Gory advert warns drivers 'belt up'

12 April 2012

A new seat belt campaign featuring a TV advert so gory it can only be shown after the 9pm watershed is being launched.

The commercial shows graphic images of the fatal damage car crashes cause to internal organs in a bid to persuade people to belt up.

An edited version is being screened just before 7pm on ITV before the £2.6 million campaign rolls out this month. It also includes radio, cinema, and online advertising.

Research carried out during the creative process has shown that one life could be saved each day if every driver and passenger uses a seat belt when they get in a car.
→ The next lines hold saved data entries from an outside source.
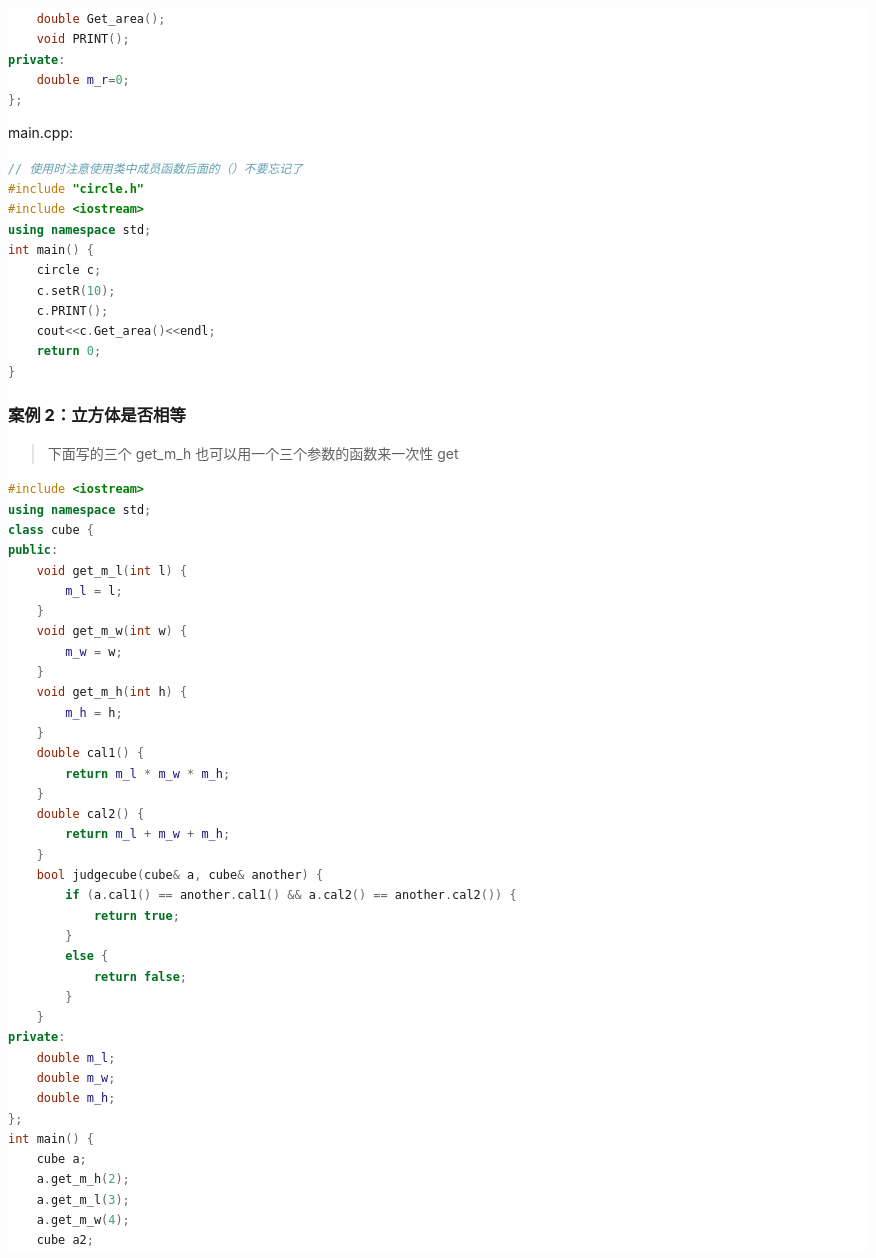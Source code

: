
 ``` cpp
	double Get_area();
	void PRINT();
private:
	double m_r=0;
};
```
main.cpp:
``` cpp
// 使用时注意使用类中成员函数后面的（）不要忘记了
#include "circle.h"
#include <iostream>
using namespace std;
int main() {
	circle c;
	c.setR(10);
	c.PRINT();
	cout<<c.Get_area()<<endl;
	return 0;
}
```

### 案例 2：立方体是否相等

> 下面写的三个 get_m_h 也可以用一个三个参数的函数来一次性 get

``` cpp
#include <iostream>
using namespace std;
class cube {
public:
	void get_m_l(int l) {
		m_l = l;
	}
	void get_m_w(int w) {
		m_w = w;
	}
	void get_m_h(int h) {
		m_h = h;
	}
	double cal1() {
		return m_l * m_w * m_h;
	}
	double cal2() {
		return m_l + m_w + m_h;
	}
	bool judgecube(cube& a, cube& another) {
		if (a.cal1() == another.cal1() && a.cal2() == another.cal2()) {
			return true;
		}
		else {
			return false;
		}
	}
private:
	double m_l;
	double m_w;
	double m_h;
};
int main() {
	cube a;
	a.get_m_h(2);
	a.get_m_l(3);
	a.get_m_w(4);
	cube a2;
```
Road Safety Minister Jim Fitzpatrick said: "Every day someone dies simply because they are not wearing a seat belt. That's a tragic waste that could be avoided if everyone took the simple step of belting up whenever they got in a car.

"I hope this hard-hitting new campaign will help everyone in London to realise that they are risking their life whenever they get in a car and don't put their seat belt."

The Government estimates that seat belts have prevented an estimated 60,000 deaths and 670,000 serious injuries since 1983 when they were made mandatory for drivers and front-seat passengers.

Dr Katherine Henderson, Consultant in Emergency Medicine at St Thomas' Hospital in London, is supporting the latest campaign.

She said: "We see back-seat passengers needlessly injured because they were unrestrained at the moment of impact. I used to work with air ambulances and it was really obvious that seat belts made the difference between life and death."